PROBLEM DESCRIPTION
Using the data below, output the first line and every line after it up to and including the line containing "because it measured", exactly as written and with nothing added.

DATA FOR PROCESSING
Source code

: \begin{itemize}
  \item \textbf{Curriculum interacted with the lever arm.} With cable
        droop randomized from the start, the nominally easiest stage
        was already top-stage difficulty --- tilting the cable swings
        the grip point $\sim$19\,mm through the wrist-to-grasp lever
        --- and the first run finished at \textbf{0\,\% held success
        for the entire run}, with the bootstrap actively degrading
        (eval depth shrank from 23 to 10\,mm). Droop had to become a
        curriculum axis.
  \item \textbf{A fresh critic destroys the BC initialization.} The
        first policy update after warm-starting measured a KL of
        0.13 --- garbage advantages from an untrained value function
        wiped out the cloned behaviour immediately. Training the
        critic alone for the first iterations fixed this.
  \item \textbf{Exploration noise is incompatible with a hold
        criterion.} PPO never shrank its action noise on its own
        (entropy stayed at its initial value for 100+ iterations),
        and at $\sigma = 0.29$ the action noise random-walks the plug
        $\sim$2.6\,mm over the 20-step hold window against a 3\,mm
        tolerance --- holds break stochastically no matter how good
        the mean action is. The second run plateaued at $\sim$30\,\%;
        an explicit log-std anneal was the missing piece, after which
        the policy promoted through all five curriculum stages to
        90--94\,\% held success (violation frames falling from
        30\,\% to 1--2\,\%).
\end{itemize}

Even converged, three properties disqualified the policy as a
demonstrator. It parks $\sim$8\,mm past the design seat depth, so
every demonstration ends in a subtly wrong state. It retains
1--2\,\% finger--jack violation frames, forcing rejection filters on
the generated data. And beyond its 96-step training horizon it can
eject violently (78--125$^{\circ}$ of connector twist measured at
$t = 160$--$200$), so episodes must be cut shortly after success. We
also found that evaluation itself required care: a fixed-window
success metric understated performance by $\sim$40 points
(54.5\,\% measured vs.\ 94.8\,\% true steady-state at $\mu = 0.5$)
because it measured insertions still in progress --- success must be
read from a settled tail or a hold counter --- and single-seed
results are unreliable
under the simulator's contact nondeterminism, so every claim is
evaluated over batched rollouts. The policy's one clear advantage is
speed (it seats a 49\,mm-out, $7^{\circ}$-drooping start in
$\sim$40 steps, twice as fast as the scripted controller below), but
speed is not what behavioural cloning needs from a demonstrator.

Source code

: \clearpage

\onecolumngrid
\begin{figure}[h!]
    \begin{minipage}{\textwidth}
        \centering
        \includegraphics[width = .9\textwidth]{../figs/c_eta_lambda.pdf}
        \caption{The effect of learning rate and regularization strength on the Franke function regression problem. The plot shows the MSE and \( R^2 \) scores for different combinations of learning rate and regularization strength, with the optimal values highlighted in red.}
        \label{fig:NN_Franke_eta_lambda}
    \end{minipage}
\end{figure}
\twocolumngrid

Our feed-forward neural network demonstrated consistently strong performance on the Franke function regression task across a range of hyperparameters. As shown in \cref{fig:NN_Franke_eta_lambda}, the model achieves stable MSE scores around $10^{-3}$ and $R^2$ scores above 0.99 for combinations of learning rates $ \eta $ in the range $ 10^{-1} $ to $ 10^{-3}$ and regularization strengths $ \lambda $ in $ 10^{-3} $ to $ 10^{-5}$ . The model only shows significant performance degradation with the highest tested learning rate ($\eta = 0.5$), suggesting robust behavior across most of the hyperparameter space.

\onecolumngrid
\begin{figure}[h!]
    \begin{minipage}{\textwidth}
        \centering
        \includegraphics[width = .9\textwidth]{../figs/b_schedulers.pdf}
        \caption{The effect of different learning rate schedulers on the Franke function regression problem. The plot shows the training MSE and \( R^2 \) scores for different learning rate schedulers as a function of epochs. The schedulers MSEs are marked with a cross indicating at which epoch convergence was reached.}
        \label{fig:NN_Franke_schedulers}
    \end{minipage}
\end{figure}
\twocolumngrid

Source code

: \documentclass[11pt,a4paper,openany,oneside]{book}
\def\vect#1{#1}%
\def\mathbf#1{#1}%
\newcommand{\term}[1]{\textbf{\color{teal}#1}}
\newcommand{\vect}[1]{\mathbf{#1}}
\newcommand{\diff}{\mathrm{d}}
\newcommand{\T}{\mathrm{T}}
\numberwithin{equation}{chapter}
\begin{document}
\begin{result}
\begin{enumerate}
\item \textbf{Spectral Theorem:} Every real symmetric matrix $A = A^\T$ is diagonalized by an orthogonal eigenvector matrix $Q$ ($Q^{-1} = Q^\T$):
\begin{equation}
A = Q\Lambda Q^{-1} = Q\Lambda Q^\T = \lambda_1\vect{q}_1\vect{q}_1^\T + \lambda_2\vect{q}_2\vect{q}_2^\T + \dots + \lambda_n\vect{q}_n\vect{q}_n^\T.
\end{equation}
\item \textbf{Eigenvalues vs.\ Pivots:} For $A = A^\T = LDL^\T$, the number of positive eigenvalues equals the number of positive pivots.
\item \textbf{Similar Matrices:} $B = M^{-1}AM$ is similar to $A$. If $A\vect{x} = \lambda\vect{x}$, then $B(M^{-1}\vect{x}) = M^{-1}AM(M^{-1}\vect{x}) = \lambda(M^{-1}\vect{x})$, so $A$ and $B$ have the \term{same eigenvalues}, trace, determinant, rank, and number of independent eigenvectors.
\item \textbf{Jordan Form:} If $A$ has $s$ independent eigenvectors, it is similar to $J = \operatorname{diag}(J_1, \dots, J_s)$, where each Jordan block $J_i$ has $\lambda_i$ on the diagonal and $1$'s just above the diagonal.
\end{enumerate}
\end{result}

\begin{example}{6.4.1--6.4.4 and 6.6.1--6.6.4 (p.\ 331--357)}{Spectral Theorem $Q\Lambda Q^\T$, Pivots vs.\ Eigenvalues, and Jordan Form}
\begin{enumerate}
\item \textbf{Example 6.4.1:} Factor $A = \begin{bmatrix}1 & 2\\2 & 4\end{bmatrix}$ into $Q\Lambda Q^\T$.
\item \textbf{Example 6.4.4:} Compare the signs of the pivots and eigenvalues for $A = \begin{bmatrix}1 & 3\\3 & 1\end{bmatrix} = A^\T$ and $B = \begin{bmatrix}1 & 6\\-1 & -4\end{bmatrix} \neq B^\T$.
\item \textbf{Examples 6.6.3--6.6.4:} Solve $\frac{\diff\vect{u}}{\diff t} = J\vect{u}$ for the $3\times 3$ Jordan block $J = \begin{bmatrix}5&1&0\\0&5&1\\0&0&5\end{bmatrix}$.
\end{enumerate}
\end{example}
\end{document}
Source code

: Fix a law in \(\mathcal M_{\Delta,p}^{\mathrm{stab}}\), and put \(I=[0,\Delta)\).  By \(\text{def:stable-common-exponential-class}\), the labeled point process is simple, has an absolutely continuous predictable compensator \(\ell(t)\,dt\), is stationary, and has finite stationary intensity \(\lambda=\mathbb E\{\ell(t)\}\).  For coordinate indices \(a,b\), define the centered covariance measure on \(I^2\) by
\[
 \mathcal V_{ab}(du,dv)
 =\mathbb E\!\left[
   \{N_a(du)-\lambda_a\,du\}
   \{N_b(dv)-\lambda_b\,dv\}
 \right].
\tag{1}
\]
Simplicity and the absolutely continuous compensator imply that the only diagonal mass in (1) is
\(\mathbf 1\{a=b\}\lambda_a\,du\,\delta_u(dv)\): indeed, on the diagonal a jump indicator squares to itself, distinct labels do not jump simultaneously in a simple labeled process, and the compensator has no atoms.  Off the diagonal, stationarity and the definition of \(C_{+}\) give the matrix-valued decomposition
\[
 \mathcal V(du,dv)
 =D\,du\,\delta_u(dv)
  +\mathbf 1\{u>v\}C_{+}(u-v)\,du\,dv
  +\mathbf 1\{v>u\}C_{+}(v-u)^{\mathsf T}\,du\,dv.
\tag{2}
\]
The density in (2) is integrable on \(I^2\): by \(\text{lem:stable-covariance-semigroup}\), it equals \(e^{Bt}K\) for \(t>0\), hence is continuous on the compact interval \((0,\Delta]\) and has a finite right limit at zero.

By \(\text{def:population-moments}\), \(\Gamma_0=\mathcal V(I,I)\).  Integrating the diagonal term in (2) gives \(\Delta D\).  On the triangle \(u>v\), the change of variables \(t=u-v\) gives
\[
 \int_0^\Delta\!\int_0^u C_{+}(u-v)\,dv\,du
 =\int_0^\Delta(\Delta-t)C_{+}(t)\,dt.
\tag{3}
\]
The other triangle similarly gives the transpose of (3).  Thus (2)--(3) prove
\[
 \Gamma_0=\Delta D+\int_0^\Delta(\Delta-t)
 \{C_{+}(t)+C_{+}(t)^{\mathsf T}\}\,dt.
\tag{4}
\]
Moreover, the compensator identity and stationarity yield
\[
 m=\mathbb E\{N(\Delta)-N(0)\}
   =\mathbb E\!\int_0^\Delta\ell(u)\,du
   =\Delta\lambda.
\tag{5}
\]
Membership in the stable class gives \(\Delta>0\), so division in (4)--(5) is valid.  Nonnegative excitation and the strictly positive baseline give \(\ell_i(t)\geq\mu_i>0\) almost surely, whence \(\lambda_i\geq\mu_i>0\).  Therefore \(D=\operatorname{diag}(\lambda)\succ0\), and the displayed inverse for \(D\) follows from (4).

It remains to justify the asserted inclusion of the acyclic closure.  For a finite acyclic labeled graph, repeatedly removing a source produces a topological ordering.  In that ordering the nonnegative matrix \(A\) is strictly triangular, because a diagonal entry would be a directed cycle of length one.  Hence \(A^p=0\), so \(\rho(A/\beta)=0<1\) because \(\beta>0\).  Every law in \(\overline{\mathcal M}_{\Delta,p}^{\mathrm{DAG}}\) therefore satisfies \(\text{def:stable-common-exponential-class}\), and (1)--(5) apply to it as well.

EXERCISE SOLUTION
Source code

: \begin{itemize}
  \item \textbf{Curriculum interacted with the lever arm.} With cable
        droop randomized from the start, the nominally easiest stage
        was already top-stage difficulty --- tilting the cable swings
        the grip point $\sim$19\,mm through the wrist-to-grasp lever
        --- and the first run finished at \textbf{0\,\% held success
        for the entire run}, with the bootstrap actively degrading
        (eval depth shrank from 23 to 10\,mm). Droop had to become a
        curriculum axis.
  \item \textbf{A fresh critic destroys the BC initialization.} The
        first policy update after warm-starting measured a KL of
        0.13 --- garbage advantages from an untrained value function
        wiped out the cloned behaviour immediately. Training the
        critic alone for the first iterations fixed this.
  \item \textbf{Exploration noise is incompatible with a hold
        criterion.} PPO never shrank its action noise on its own
        (entropy stayed at its initial value for 100+ iterations),
        and at $\sigma = 0.29$ the action noise random-walks the plug
        $\sim$2.6\,mm over the 20-step hold window against a 3\,mm
        tolerance --- holds break stochastically no matter how good
        the mean action is. The second run plateaued at $\sim$30\,\%;
        an explicit log-std anneal was the missing piece, after which
        the policy promoted through all five curriculum stages to
        90--94\,\% held success (violation frames falling from
        30\,\% to 1--2\,\%).
\end{itemize}

Even converged, three properties disqualified the policy as a
demonstrator. It parks $\sim$8\,mm past the design seat depth, so
every demonstration ends in a subtly wrong state. It retains
1--2\,\% finger--jack violation frames, forcing rejection filters on
the generated data. And beyond its 96-step training horizon it can
eject violently (78--125$^{\circ}$ of connector twist measured at
$t = 160$--$200$), so episodes must be cut shortly after success. We
also found that evaluation itself required care: a fixed-window
success metric understated performance by $\sim$40 points
(54.5\,\% measured vs.\ 94.8\,\% true steady-state at $\mu = 0.5$)
because it measured insertions still in progress --- success must be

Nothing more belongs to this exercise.